As I come to pray, I take time to become quiet in mind and body. When I am ready, I read the gospel slowly and prayerfully,
I may like to place myself in the scene, perhaps picturing myself with the Greeks who came to Philip: what am I thinking and feeling as I hear their request, “We should like to see Jesus”?
I may like to reflect: what I am looking for, what do I really want today, as I come to pray, to meet with Jesus? I share with Him all that is in my mind and heart. Perhaps I allow my attention to dwell on the apparent contradictions in Jesus’ words: A grain will die to produce a rich harvest...whoever loves their life will lose it...whoever gives up their life in this world will gain eternal life... my death will draw all people to myself... I ponder their meaning for me.
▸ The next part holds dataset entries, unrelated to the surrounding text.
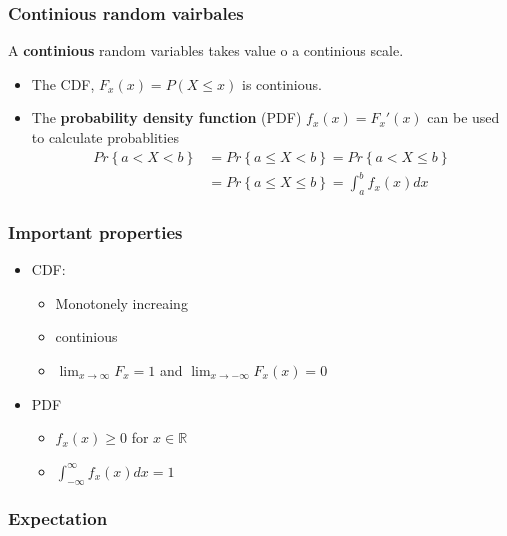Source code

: \documentclass{article}
\theoremstyle{remark}
\begin{document}
\subsubsection{Continious random vairbales}%
\label{ssub:continious_random_vairbales}
 A \textbf{continious} random variables takes value o a continious scale.
 \begin{itemize}
   \item The CDF, $F_{x}\left( x \right) = P \left( X \le x \right)$ is continious.
   \item The \textbf{probability density function} (PDF) $f_{x}\left( x \right) = F_{x}' \left( x \right)$ can be used to calculate probablities \[
   \begin{split}
     Pr \left\{ a < X < b \right\} &=  Pr \left\{ a \le X < b \right\} = Pr\left\{ a < X \le b \right\} \\
     &=  Pr\left\{ a \le X \le b \right\} = \int_{a}^{b}  f_{x}\left( x \right)dx   
   \end{split} 
   \] 
 \end{itemize}


 \subsubsection{Important properties}%
 \label{ssub:important_properties}

 \begin{itemize}
   \item CDF:
     \begin{itemize}
       \item Monotonely increaing
       \item continious
        \item $\lim_{x \to \infty} F_{x} = 1$ and $\lim_{x \to - \infty} F_{x}\left( x \right) = 0$
     \end{itemize}
   \item PDF
     \begin{itemize}
       \item $f_{x}\left( x \right) \ge 0$ for $x \in\mathbb{R} $
       \item $\int_{-\infty}^{\infty} f_{x}\left( x \right)dx = 1$
     \end{itemize}
 \end{itemize}


\subsubsection{Expectation}%
\label{ssub:expectation}
\end{document}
Jesus says to his disciples, and to me, “Whoever serves me must follow me, wherever I am, my servant will be there too.” Where do I see Jesus? How am I being called to follow Him today?
Gently, I end my prayer, perhaps asking for the grace “to see you, Lord, more clearly, love you more dearly, follow you more nearly”... I speak to Jesus, the one who shows me how to find the ‘balance’ I need to minister to others in God’s name.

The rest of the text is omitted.